Colleges, School and Institutes
Dr Eunice Otuko Apio is a Research Fellow in Gender and Transitional Justice at the University of Birmingham. She has been involved in Disarmament, Demobilisation and Reintegration programmes in northern Uganda since 2001. She is the founder of Facilitation for Peace and Development, a human rights and development NGO based in northern Uganda. Eunice was a recipient of the Marie Curie International Incoming Fellowship at the University of Birmingham (UK) and All Saints University Lango (Uganda) in 2012/2014. During her Fellowship, she theorized war/conflict related births in northern Uganda, the Democratic Republic of Congo and Sierra Leone. Her main research interests include persons born as a result of coercive, exploitative and violent sexual relations in war zones, forced wives, gender, ethnicity and kinship. Eunice’s PhD thesis is entitled ‘Children Born of War in Northern Uganda: Kinship, Marriage and the Politics of Post-conflict Reintegration in Lango Society’ (for an on-line version, see EThOS http://www.ethos.ac.uk/, the British Library operated UK e-theses service). In her free time, Eunice is an advocate and uses creative writing and conferences to communicate issues that affect vulnerable populations. She delivered a brief as a representative of Civil Society during the UN Security Council’s Open Debate on Children and Armed Conflict on 18 June 2015. Her 2018 novel, Zura Maids (Femrite Publications) creatively explores the experiences of victims/survivors of human trafficking in an African context.

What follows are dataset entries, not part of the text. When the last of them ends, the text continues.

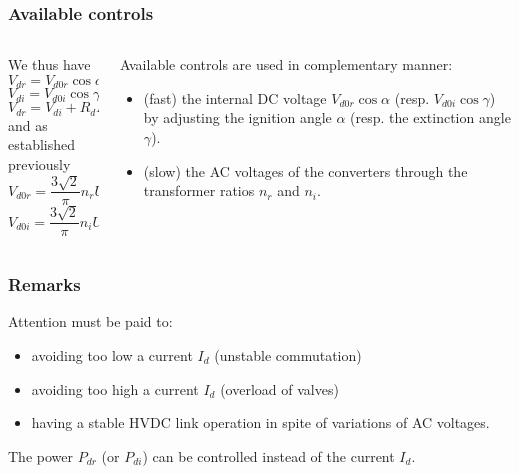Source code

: \begin{frame}
\frametitle{Available controls}
\begin{columns}
\begin{column}{0.5\linewidth}
We thus have
$$ V_{dr} = V_{d0r} \cos \alpha - R_{cr} I_d $$
$$ V_{di} = V_{d0i} \cos \gamma - R_{ci} I_d $$
$$ V_{dr} = V_{di} + R_d I_d $$
and as established previously
$$V_{d0r} = \frac{3 \sqrt{2}}{\pi} n_r U_r $$
$$V_{d0i} = \frac{3 \sqrt{2}}{\pi} n_i U_i$$
\end{column}
\begin{column}{0.5\linewidth}
Available controls are used in complementary manner:
\begin{itemize}
    \item (fast) the internal DC voltage $V_{d0r}\cos \alpha$ (resp. $V_{d0i}\cos \gamma$) by adjusting the ignition angle $\alpha$
     (resp. the extinction angle $\gamma$).
    \item (slow) the AC voltages of the converters through the transformer ratios $n_r$ and $n_i$.
\end{itemize}
\end{column}
\end{columns}
\end{frame}

\begin{frame}
\frametitle{Remarks}
Attention must be paid to:
\begin{itemize}
    \item avoiding too low a current $I_d$ (unstable commutation)
    \item avoiding too high a current $I_d$ (overload of valves)
    \item having a stable HVDC link operation in spite of variations of AC voltages.
\end{itemize}
The power $P_{dr}$ (or $P_{di}$) can be controlled instead of the current $I_d$.
\end{frame}

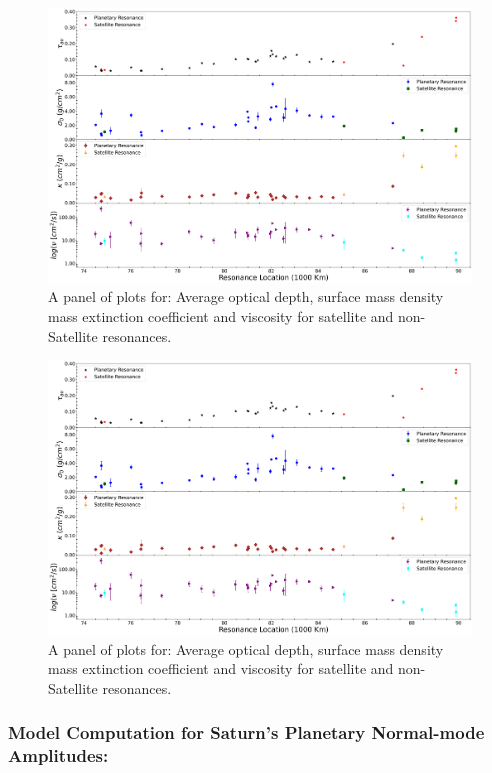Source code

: \documentclass{article}
\begin{document}
\begin{figure}[h]
    \centering
    \includegraphics[width=0.9\linewidth]{tau_sigma_kappa_nu.png}
    \caption{A panel of plots for: Average optical depth, surface mass density mass extinction coefficient and viscosity for satellite and non-Satellite resonances.}
    \label{fig:enter-label}
\end{figure}

\begin{figure}
    \centering
    \includegraphics[width=0.9\linewidth]{tau_sigma_kapp_nu_capederrorbar.png}
    \caption{A panel of plots for: Average optical depth, surface mass density mass extinction coefficient and viscosity for satellite and non-Satellite resonances.}
    \label{fig:enter-label}
\end{figure}



\subsubsection{Model Computation for Saturn's Planetary Normal-mode Amplitudes:}
\end{document}

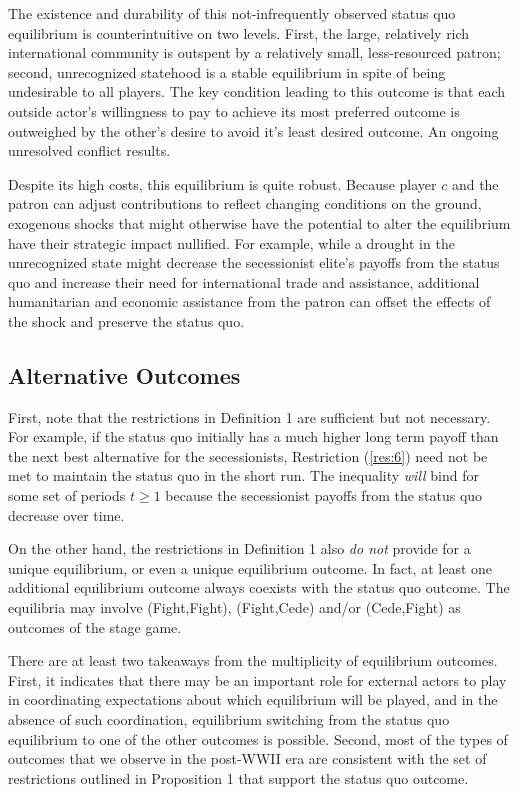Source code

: The existence and durability of this not-infrequently observed status quo equilibrium is counterintuitive on two levels. First, the large, relatively rich international community is outspent by a relatively small, less-resourced patron; second, unrecognized statehood is a stable equilibrium in spite of being undesirable to all players. The key condition leading to this outcome is that each outside actor's willingness to pay to achieve its most preferred outcome is outweighed by the other's desire to avoid it's least desired outcome. An ongoing unresolved conflict results.

Despite its high costs, this equilibrium is quite robust. Because player $c$ and the patron can adjust contributions to reflect changing conditions on the ground, exogenous shocks that might otherwise have the potential to alter the equilibrium have their strategic impact nullified. For example, while a drought in the unrecognized state might decrease the secessionist elite's payoffs from the status quo and increase their need for international trade and assistance, additional humanitarian and economic assistance from the patron can offset the effects of the shock and preserve the status quo.

\subsection{Alternative Outcomes}
\label{sec:alt}

First, note that the restrictions in Definition 1 are sufficient but not necessary. For example, if the status quo initially has a much higher long term payoff than the next best alternative for the secessionists, Restriction (\ref{res:6}) need not be met to maintain the status quo in the short run. The inequality \emph{will} bind for some set of periods $t \geq 1$ because the secessionist payoffs from the status quo decrease over time. 

On the other hand, the restrictions in Definition 1 also \emph{do not} provide for a unique equilibrium, or even a unique equilibrium outcome. In fact, at least one additional equilibrium outcome always coexists with the status quo outcome. The equilibria may involve (Fight,Fight), (Fight,Cede) and/or (Cede,Fight) as outcomes of the stage game.

There are at least two takeaways from the multiplicity of equilibrium outcomes. First, it indicates that there may be an important role for external actors to play in coordinating expectations about which equilibrium will be played, and in the absence of such coordination, equilibrium switching from the status quo equilibrium to one of the other outcomes is possible. Second, most of the types of outcomes that we observe in the post-WWII era are consistent with the set of restrictions outlined in Proposition 1 that support the status quo outcome. 

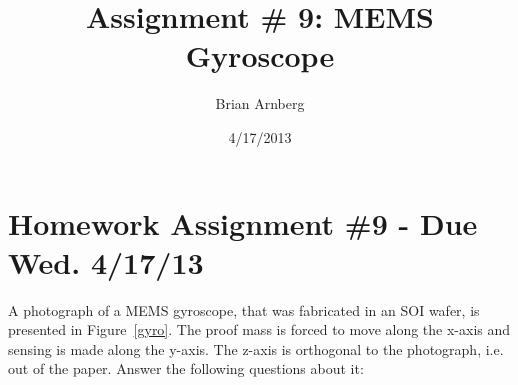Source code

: \documentclass{article}
\title{Assignment \# 9: MEMS Gyroscope}
\date{4/17/2013}
\author{Brian Arnberg}
\begin{document}
\label{start}



\section*{ Homework Assignment \#9 - Due Wed. 4/17/13 }

A photograph of a MEMS gyroscope, that was fabricated in an SOI 
wafer, is presented in Figure~\ref{gyro}. The proof mass is 
forced to move along the x-axis and sensing is made along the 
y-axis. The z-axis is orthogonal to the photograph, i.e. out
of the paper. Answer the following questions about it:

\renewcommand{\labelenumi}{\arabic{enumi})}
\end{document}
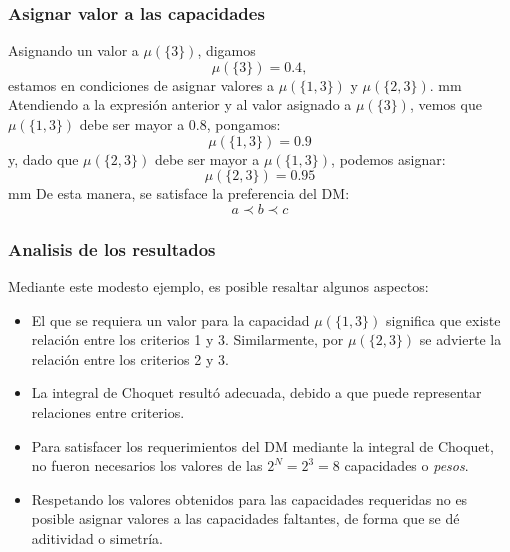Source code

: \documentclass{beamer}
\theoremstyle{definition}
\begin{document}

       \begin{frame}
         \frametitle{Asignar valor a las capacidades}
         Asignando un valor a $\mu(\{3\})$, digamos
    $$
    \mu(\{3\}) = 0.4,
    $$
    estamos en condiciones de asignar valores a
    $\mu(\{1, 3\})$ y $\mu(\{2, 3\})$.
     mm
    Atendiendo a la expresión anterior y al valor asignado a $ \mu(\{3\})$, vemos que $\mu(\{1, 3\})$
    debe ser mayor a $0.8$, pongamos:
    $$
    \mu(\{1, 3\}) = 0.9
    $$
    y, dado que $\mu(\{2, 3\})$ debe ser mayor a $\mu(\{1, 3\})$, podemos asignar:
    $$
    \mu(\{2, 3\}) = 0.95
    $$
     mm De esta manera, se satisface la preferencia del DM:
    $$
    a \prec b \prec c
    $$
  \end{frame}

  \begin{frame}
  \frametitle{Analisis de los resultados}
  Mediante este modesto ejemplo, es posible resaltar algunos aspectos:
  \begin{itemize}
  \item El que se requiera un valor para la capacidad $\mu(\{1, 3\})$
    significa que existe relación entre los criterios 1 y
    3. Similarmente, por $\mu(\{2, 3\})$ se advierte la relación entre los
    criterios 2 y 3.
  \item La integral de Choquet resultó adecuada, debido a que puede
    representar relaciones entre criterios.
  \item Para satisfacer los requerimientos del DM mediante la integral
    de Choquet, no fueron necesarios los valores de las $2^N=2^3=8$
    capacidades o \emph{pesos}.
  \item Respetando los valores obtenidos para las capacidades
    requeridas no es posible asignar
    valores a las capacidades faltantes, de forma que se dé aditividad
    o simetría. 
  \end{itemize}
\end{frame}
\end{document}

Eunice has built her research experience on the subject of children born of sexual violence in war and conflict zones. She has worked on the case of children born of the Lord’s Resistance Army both for her Master’s and PhD dissertations. Her research benefits strongly from many years of experience working in DDR programmes in northern Uganda. Currently Eunice is working with Dr Janine N. Clark on a five year comparative study of resilience in survivors of war and sexual violence in Bosnia-Hercegovina, Colombia, and Uganda. The project is being funded through a European Research Council Consolidator Grant.